▸ WORK REQUIRED:
Taking the line that contains "The time complexity" as the starting point, give again exactly every line up to and including the last line of the records below.

Source texts of formatted documents
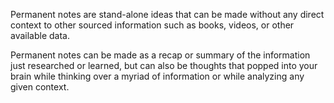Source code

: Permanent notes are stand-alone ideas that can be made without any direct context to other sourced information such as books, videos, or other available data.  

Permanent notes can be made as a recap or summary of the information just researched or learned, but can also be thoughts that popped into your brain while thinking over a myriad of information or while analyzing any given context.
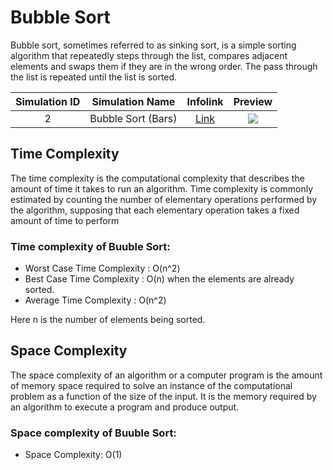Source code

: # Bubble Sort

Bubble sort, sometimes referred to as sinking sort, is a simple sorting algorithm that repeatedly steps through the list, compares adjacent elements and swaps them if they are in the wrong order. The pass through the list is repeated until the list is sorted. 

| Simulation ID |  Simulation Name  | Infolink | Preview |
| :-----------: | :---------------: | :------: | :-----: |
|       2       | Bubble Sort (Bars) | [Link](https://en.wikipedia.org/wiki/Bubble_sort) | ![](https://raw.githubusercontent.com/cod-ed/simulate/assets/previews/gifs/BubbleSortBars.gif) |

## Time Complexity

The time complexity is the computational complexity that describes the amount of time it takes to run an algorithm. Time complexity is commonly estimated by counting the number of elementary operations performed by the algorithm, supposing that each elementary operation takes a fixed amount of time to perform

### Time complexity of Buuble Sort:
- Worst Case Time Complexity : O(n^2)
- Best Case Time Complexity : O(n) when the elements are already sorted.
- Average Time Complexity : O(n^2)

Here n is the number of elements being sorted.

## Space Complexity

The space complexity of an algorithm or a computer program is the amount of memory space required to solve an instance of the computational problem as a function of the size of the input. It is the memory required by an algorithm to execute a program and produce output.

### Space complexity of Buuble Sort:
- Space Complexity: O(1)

▸ ANSWER TO THIS PROBLEM:
The time complexity is the computational complexity that describes the amount of time it takes to run an algorithm. Time complexity is commonly estimated by counting the number of elementary operations performed by the algorithm, supposing that each elementary operation takes a fixed amount of time to perform

### Time complexity of Buuble Sort:
- Worst Case Time Complexity : O(n^2)
- Best Case Time Complexity : O(n) when the elements are already sorted.
- Average Time Complexity : O(n^2)

Here n is the number of elements being sorted.

## Space Complexity

The space complexity of an algorithm or a computer program is the amount of memory space required to solve an instance of the computational problem as a function of the size of the input. It is the memory required by an algorithm to execute a program and produce output.

### Space complexity of Buuble Sort:
- Space Complexity: O(1)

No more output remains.